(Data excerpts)

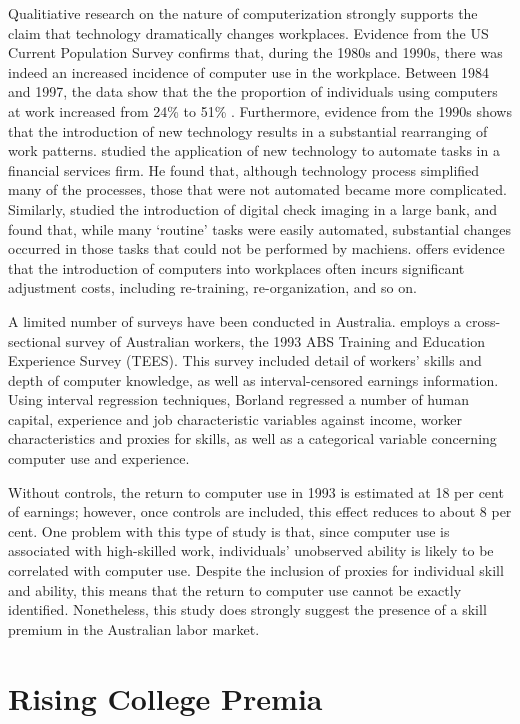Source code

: Qualitiative research on the nature of computerization strongly supports the claim that technology dramatically changes workplaces. Evidence from the US Current Population Survey confirms that, during the 1980s and 1990s, there was indeed an increased incidence of computer use in the workplace. Between 1984 and 1997, the data show that the the proportion of individuals using computers at work increased from 24\% to 51\% \cite{Friedberg2003}. Furthermore, evidence from the 1990s shows that the introduction of new technology results in a substantial rearranging of work patterns. \citet{Levy1996} studied the application of new technology to automate tasks in a financial services firm. He found that, although technology process simplified many of the processes, those that were not automated became more complicated. Similarly, \citet{Autor2002} studied the introduction of digital check imaging in a large bank, and found that, while many `routine' tasks were easily automated, substantial changes occurred in those tasks that could not be performed by machiens. \citet{Bresnahan2002} offers evidence that the introduction of computers into workplaces often incurs significant adjustment costs, including re-training, re-organization, and so on.

A limited number of surveys have been conducted in Australia. \citet{Borland2004} employs a cross-sectional survey of Australian workers, the 1993 ABS Training and Education Experience Survey (TEES). This survey included detail of workers' skills and depth of computer knowledge, as well as interval-censored earnings information. Using interval regression techniques, Borland regressed a number of human capital, experience and job characteristic variables against income, worker characteristics and proxies for skills, as well as a categorical variable concerning computer use and experience. 

Without controls, the return to computer use in 1993 is estimated at 18 per cent of earnings; however, once controls are included, this effect reduces to about 8 per cent. One problem with this type of study is that, since computer use is associated with high-skilled work, individuals' unobserved ability is likely to be correlated with computer use. Despite the inclusion of proxies for individual skill and ability, this means that the return to computer use cannot be exactly identified. Nonetheless, this study does strongly suggest the presence of a skill premium in the Australian labor market.

\section{Rising College Premia}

__WHAT THIS TASK INVOLVES__:
The lines to be transcribed are those from the first line of the data above through the line holding "A limited number", inclusive; copy them exactly and only, leaving out the pictures.

__SOLUTION TO THE PROBLEM__:
Source code

: Qualitiative research on the nature of computerization strongly supports the claim that technology dramatically changes workplaces. Evidence from the US Current Population Survey confirms that, during the 1980s and 1990s, there was indeed an increased incidence of computer use in the workplace. Between 1984 and 1997, the data show that the the proportion of individuals using computers at work increased from 24\% to 51\% \cite{Friedberg2003}. Furthermore, evidence from the 1990s shows that the introduction of new technology results in a substantial rearranging of work patterns. \citet{Levy1996} studied the application of new technology to automate tasks in a financial services firm. He found that, although technology process simplified many of the processes, those that were not automated became more complicated. Similarly, \citet{Autor2002} studied the introduction of digital check imaging in a large bank, and found that, while many `routine' tasks were easily automated, substantial changes occurred in those tasks that could not be performed by machiens. \citet{Bresnahan2002} offers evidence that the introduction of computers into workplaces often incurs significant adjustment costs, including re-training, re-organization, and so on.

A limited number of surveys have been conducted in Australia. \citet{Borland2004} employs a cross-sectional survey of Australian workers, the 1993 ABS Training and Education Experience Survey (TEES). This survey included detail of workers' skills and depth of computer knowledge, as well as interval-censored earnings information. Using interval regression techniques, Borland regressed a number of human capital, experience and job characteristic variables against income, worker characteristics and proxies for skills, as well as a categorical variable concerning computer use and experience. 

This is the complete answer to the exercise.